Rivka’s eyes were bright but she didn’t respond, she just touched her throat, and then her lips.

“She might get her voice back,” Marcus said. “Right now she needs rest. We all do.”

I heard gunfire, and turned in the direction of the renewal center.

“Stay here,” I told the others. “Take turns guarding the entrance. The palace is the safest place for now, at least for today.”

I sprinted towards the renewal center, unsurprised to find Camina right behind me. The elixir was fading and I felt a dull ache, almost a painful desolation, but I couldn’t relax yet.

Jacob and Steve had set up a command post in front of the elevated cathedral. There were only a handful of rebels left, but the assault rifles made them seem impressive. A few dozen royal guards blocked the door, and there appeared to be some kind of standoff.

But then I heard the growls. Elite were squeezed into the shadows around the citadel, little dark pockets of fangs and claws. The humans were rounding them up, snaring them with ropes and dragging them into the sun to burn, or else just shooting them with arrows and bullets, until they gave up their precious elixir. Steve raised his rifle towards us as we approached but Jacob pushed it down.

“What are you doing?” I asked.

“The elite need to be put to death, before sunset,” Jacob said. “Otherwise, this all starts again.”

“That’s not your call to make.”

“It is now. The city is ours.”

“No, it isn’t,” I frowned. “You didn’t earn this victory. I gave it to you. I killed Nigel. You think you’ll steal it from me now? I’ve already lost too much.”

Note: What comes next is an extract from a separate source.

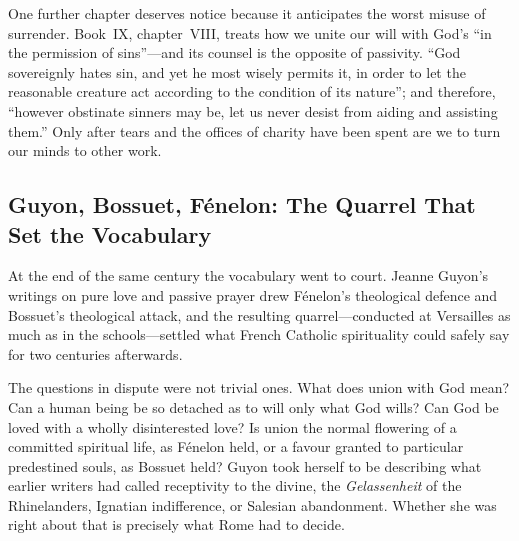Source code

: One further chapter deserves notice because it anticipates the worst misuse of surrender. Book~IX, chapter~VIII, treats how we unite our will with God's ``in the permission of sins''---and its counsel is the opposite of passivity. ``God sovereignly hates sin, and yet he most wisely permits it, in order to let the reasonable creature act according to the condition of its nature''; and therefore, ``however obstinate sinners may be, let us never desist from aiding and assisting them.'' Only after tears and the offices of charity have been spent are we to turn our minds to other work.

\subsection{Guyon, Bossuet, Fénelon: The Quarrel That Set the Vocabulary}

At the end of the same century the vocabulary went to court. Jeanne Guyon's writings on pure love and passive prayer drew Fénelon's theological defence and Bossuet's theological attack, and the resulting quarrel---conducted at Versailles as much as in the schools---settled what French Catholic spirituality could safely say for two centuries afterwards.

The questions in dispute were not trivial ones. What does union with God mean? Can a human being be so detached as to will only what God wills? Can God be loved with a wholly disinterested love? Is union the normal flowering of a committed spiritual life, as Fénelon held, or a favour granted to particular predestined souls, as Bossuet held? Guyon took herself to be describing what earlier writers had called receptivity to the divine, the \emph{Gelassenheit} of the Rhinelanders, Ignatian indifference, or Salesian abandonment. Whether she was right about that is precisely what Rome had to decide.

“Damien is human,” Jacob said. “Do the elite guards even follow him? The covenant, the kingdom? Who is to say what rules or laws govern this place anymore. In the wilds, it’s not the victor who gets the spoils. It’s whoever is left standing.”

“Then let’s ask them,” I said, turning to the remaining guards, who appeared to still be loyally defending the kingdom that I’d just destroyed. “You’ve never had a real choice about who to serve, only been given drops of elite blood to chain you. You’re preventing the rebels from looting the renewal center, because elixir is the lifeblood of the covenant. But look around. The streets are red with elixir. Drink your fill and remember who gave it to you. The king is dead, and so is the usurper. But the covenant lives. It lives in me, and in the king’s son. I swear to you, the citadel will be rebuilt, but we’ve had enough fighting for one night.”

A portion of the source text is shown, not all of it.